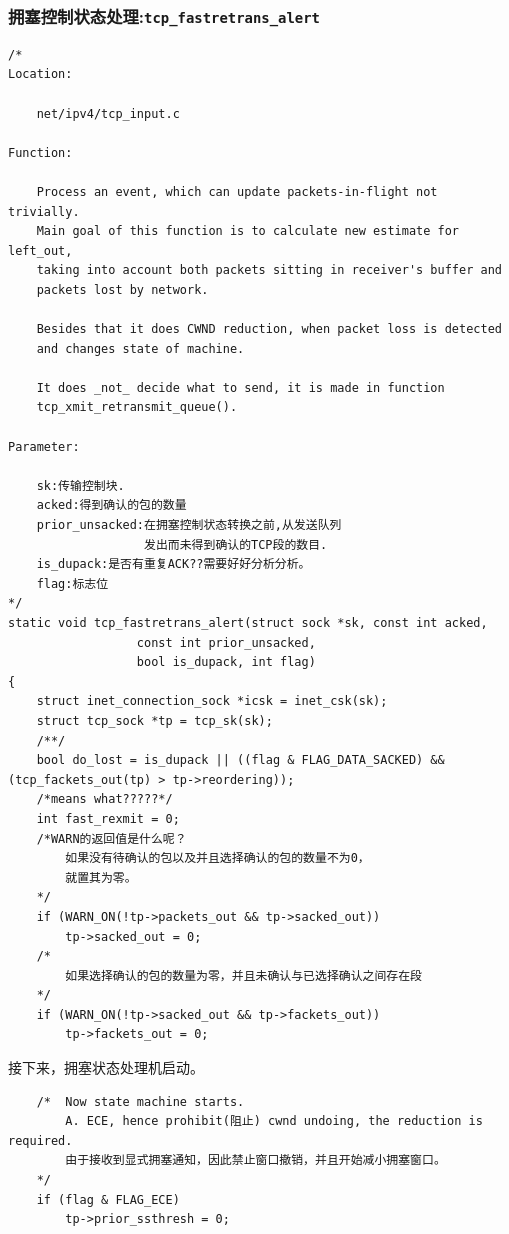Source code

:         \subsubsection{拥塞控制状态处理:\texttt{tcp_fastretrans_alert}}
            \label{CongestionDeal:tcp_fastretrans_alert}
\begin{verbatim}
/* 
Location:

    net/ipv4/tcp_input.c

Function:

    Process an event, which can update packets-in-flight not trivially.
    Main goal of this function is to calculate new estimate for left_out,
    taking into account both packets sitting in receiver's buffer and
    packets lost by network.
    
    Besides that it does CWND reduction, when packet loss is detected
    and changes state of machine.
    
    It does _not_ decide what to send, it is made in function
    tcp_xmit_retransmit_queue().

Parameter:

    sk:传输控制块.
    acked:得到确认的包的数量
    prior_unsacked:在拥塞控制状态转换之前,从发送队列
                   发出而未得到确认的TCP段的数目.
    is_dupack:是否有重复ACK??需要好好分析分析。
    flag:标志位
*/
static void tcp_fastretrans_alert(struct sock *sk, const int acked,
                  const int prior_unsacked,
                  bool is_dupack, int flag)
{
    struct inet_connection_sock *icsk = inet_csk(sk);
    struct tcp_sock *tp = tcp_sk(sk);
    /**/
    bool do_lost = is_dupack || ((flag & FLAG_DATA_SACKED) && (tcp_fackets_out(tp) > tp->reordering));
    /*means what?????*/ 
    int fast_rexmit = 0;
    /*WARN的返回值是什么呢？
        如果没有待确认的包以及并且选择确认的包的数量不为0，
        就置其为零。
    */
    if (WARN_ON(!tp->packets_out && tp->sacked_out))
        tp->sacked_out = 0;
    /*
        如果选择确认的包的数量为零，并且未确认与已选择确认之间存在段
    */
    if (WARN_ON(!tp->sacked_out && tp->fackets_out))
        tp->fackets_out = 0;
\end{verbatim}

        接下来，拥塞状态处理机启动。
\begin{verbatim}
    /*  Now state machine starts.
        A. ECE, hence prohibit(阻止) cwnd undoing, the reduction is required. 
        由于接收到显式拥塞通知，因此禁止窗口撤销，并且开始减小拥塞窗口。
    */
    if (flag & FLAG_ECE)
        tp->prior_ssthresh = 0;
\end{verbatim}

◆ REQUIRED WORK
Go through the records above and return every line that holds the string "state".

◆ EXERCISE ANSWER
    and changes state of machine.
    /*  Now state machine starts.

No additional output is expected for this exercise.